Agencies publish timely, high-quality aid data. Beginning in 2012, all U.S. agencies that fund or execute foreign assistance activities have been required to meet the specific reporting requirements of OMB Bulletin 12-01. Section 4 of FATAA continues this transparency principle by requiring covered agencies to report “comprehensive, timely, and comparable information” to an online, publicly available database within two years. OMB is responsible for reporting to Congress on agencies that did not fully meet these obligations, providing both an explanation and a plan for complete reporting. According to the ForeignAssistance.gov website, there are still a number of agencies which are not fully reporting their foreign assistance activities. We request that OMB provide a list of agencies that have not submitted comprehensive information about their covered U.S. foreign assistance programs to the Secretary of State, a list of agencies whose relevant information has not been published by the Secretary of State on foreignassistance.gov, a detailed assessment of where agencies are in their transparency compliance, and a timeline and plan for each agency’s full compliance.

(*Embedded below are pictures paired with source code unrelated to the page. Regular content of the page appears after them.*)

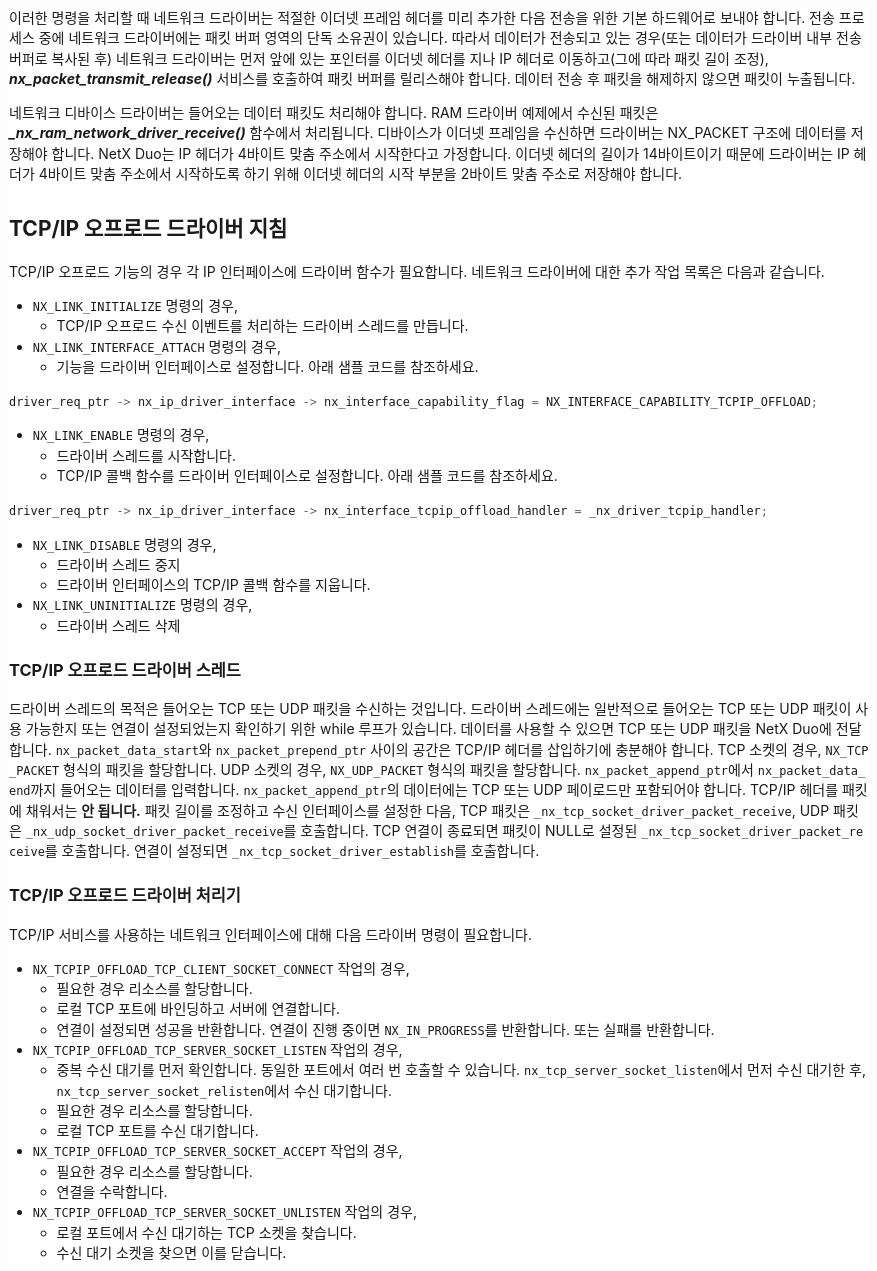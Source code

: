 이러한 명령을 처리할 때 네트워크 드라이버는 적절한 이더넷 프레임 헤더를 미리 추가한 다음 전송을 위한 기본 하드웨어로 보내야 합니다. 전송 프로세스 중에 네트워크 드라이버에는 패킷 버퍼 영역의 단독 소유권이 있습니다. 따라서 데이터가 전송되고 있는 경우(또는 데이터가 드라이버 내부 전송 버퍼로 복사된 후) 네트워크 드라이버는 먼저 앞에 있는 포인터를 이더넷 헤더를 지나 IP 헤더로 이동하고(그에 따라 패킷 길이 조정), ***nx_packet_transmit_release()*** 서비스를 호출하여 패킷 버퍼를 릴리스해야 합니다. 데이터 전송 후 패킷을 해제하지 않으면 패킷이 누출됩니다.

네트워크 디바이스 드라이버는 들어오는 데이터 패킷도 처리해야 합니다. RAM 드라이버 예제에서 수신된 패킷은 ***_nx_ram_network_driver_receive()*** 함수에서 처리됩니다. 디바이스가 이더넷 프레임을 수신하면 드라이버는 NX_PACKET 구조에 데이터를 저장해야 합니다. NetX Duo는 IP 헤더가 4바이트 맞춤 주소에서 시작한다고 가정합니다. 이더넷 헤더의 길이가 14바이트이기 때문에 드라이버는 IP 헤더가 4바이트 맞춤 주소에서 시작하도록 하기 위해 이더넷 헤더의 시작 부분을 2바이트 맞춤 주소로 저장해야 합니다.

## <a name="tcpip-offload-driver-guidance"></a>TCP/IP 오프로드 드라이버 지침
TCP/IP 오프로드 기능의 경우 각 IP 인터페이스에 드라이버 함수가 필요합니다. 네트워크 드라이버에 대한 추가 작업 목록은 다음과 같습니다.

* `NX_LINK_INITIALIZE` 명령의 경우,
  * TCP/IP 오프로드 수신 이벤트를 처리하는 드라이버 스레드를 만듭니다.
* `NX_LINK_INTERFACE_ATTACH` 명령의 경우,
  * 기능을 드라이버 인터페이스로 설정합니다. 아래 샘플 코드를 참조하세요.
``` C
driver_req_ptr -> nx_ip_driver_interface -> nx_interface_capability_flag = NX_INTERFACE_CAPABILITY_TCPIP_OFFLOAD;
```
* `NX_LINK_ENABLE` 명령의 경우,
  * 드라이버 스레드를 시작합니다.
  * TCP/IP 콜백 함수를 드라이버 인터페이스로 설정합니다. 아래 샘플 코드를 참조하세요.
``` C
driver_req_ptr -> nx_ip_driver_interface -> nx_interface_tcpip_offload_handler = _nx_driver_tcpip_handler;
```
* `NX_LINK_DISABLE` 명령의 경우,
  * 드라이버 스레드 중지
  * 드라이버 인터페이스의 TCP/IP 콜백 함수를 지웁니다.
* `NX_LINK_UNINITIALIZE` 명령의 경우,
  * 드라이버 스레드 삭제

### <a name="tcpip-offload-driver-thread"></a>TCP/IP 오프로드 드라이버 스레드
드라이버 스레드의 목적은 들어오는 TCP 또는 UDP 패킷을 수신하는 것입니다. 드라이버 스레드에는 일반적으로 들어오는 TCP 또는 UDP 패킷이 사용 가능한지 또는 연결이 설정되었는지 확인하기 위한 while 루프가 있습니다. 데이터를 사용할 수 있으면 TCP 또는 UDP 패킷을 NetX Duo에 전달합니다. `nx_packet_data_start`와 `nx_packet_prepend_ptr` 사이의 공간은 TCP/IP 헤더를 삽입하기에 충분해야 합니다. TCP 소켓의 경우, `NX_TCP_PACKET` 형식의 패킷을 할당합니다. UDP 소켓의 경우, `NX_UDP_PACKET` 형식의 패킷을 할당합니다. `nx_packet_append_ptr`에서 `nx_packet_data_end`까지 들어오는 데이터를 입력합니다. `nx_packet_append_ptr`의 데이터에는 TCP 또는 UDP 페이로드만 포함되어야 합니다. TCP/IP 헤더를 패킷에 채워서는 **안 됩니다.** 패킷 길이를 조정하고 수신 인터페이스를 설정한 다음, TCP 패킷은 `_nx_tcp_socket_driver_packet_receive`, UDP 패킷은 `_nx_udp_socket_driver_packet_receive`를 호출합니다. TCP 연결이 종료되면 패킷이 NULL로 설정된 `_nx_tcp_socket_driver_packet_receive`를 호출합니다. 연결이 설정되면 `_nx_tcp_socket_driver_establish`를 호출합니다.

### <a name="tcpip-offload-driver-handler"></a>TCP/IP 오프로드 드라이버 처리기
TCP/IP 서비스를 사용하는 네트워크 인터페이스에 대해 다음 드라이버 명령이 필요합니다. 
* `NX_TCPIP_OFFLOAD_TCP_CLIENT_SOCKET_CONNECT` 작업의 경우,
  * 필요한 경우 리소스를 할당합니다.
  * 로컬 TCP 포트에 바인딩하고 서버에 연결합니다.
  * 연결이 설정되면 성공을 반환합니다. 연결이 진행 중이면 `NX_IN_PROGRESS`를 반환합니다. 또는 실패를 반환합니다.
* `NX_TCPIP_OFFLOAD_TCP_SERVER_SOCKET_LISTEN` 작업의 경우,
  * 중복 수신 대기를 먼저 확인합니다. 동일한 포트에서 여러 번 호출할 수 있습니다. `nx_tcp_server_socket_listen`에서 먼저 수신 대기한 후, `nx_tcp_server_socket_relisten`에서 수신 대기합니다.
  * 필요한 경우 리소스를 할당합니다.
  * 로컬 TCP 포트를 수신 대기합니다.
* `NX_TCPIP_OFFLOAD_TCP_SERVER_SOCKET_ACCEPT` 작업의 경우,
  * 필요한 경우 리소스를 할당합니다.
  * 연결을 수락합니다.
* `NX_TCPIP_OFFLOAD_TCP_SERVER_SOCKET_UNLISTEN` 작업의 경우,
  * 로컬 포트에서 수신 대기하는 TCP 소켓을 찾습니다.
  * 수신 대기 소켓을 찾으면 이를 닫습니다.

Agencies consolidate duplicative aid dashboards, building on USAID’s Foreign Aid Explorer platform. Section 4(d) also noted the existence of two U.S. foreign assistance platforms, State’s ForeignAssistance.gov (FA.gov) and USAID’s Foreign Aid Explorer (FAE). FATAA requested that, by the end of fiscal year 2018, the Secretary of State and the USAID Administrator “coordinate the consolidation of processes and data collection and presentation” for the two websites. That deadline has now passed. An analysis by the Modernizing Foreign Assistance Network and Publish What You Fund found that the two dashboards are “duplicative, contradictory, and incomplete to varying degrees.” The analysis recommended that the solution build upon FAE’s existing data and well-established data collection processes, and then fill in any needed functionalities and identify incomplete data. We endorse that solution. We request that OMB provide a full report on the efforts to consolidate these two websites, including any reactions to the joint analysis referenced above, and submit a plan for a consolidated dashboard as part of the President’s Fiscal Year 2020 Budget request.

Thank you for your prompt attention to this request. Please provide all requested information and a briefing by January 12, 2019. We look forward to continuing to work with you to advance the accountability and effectiveness of U.S. foreign aid.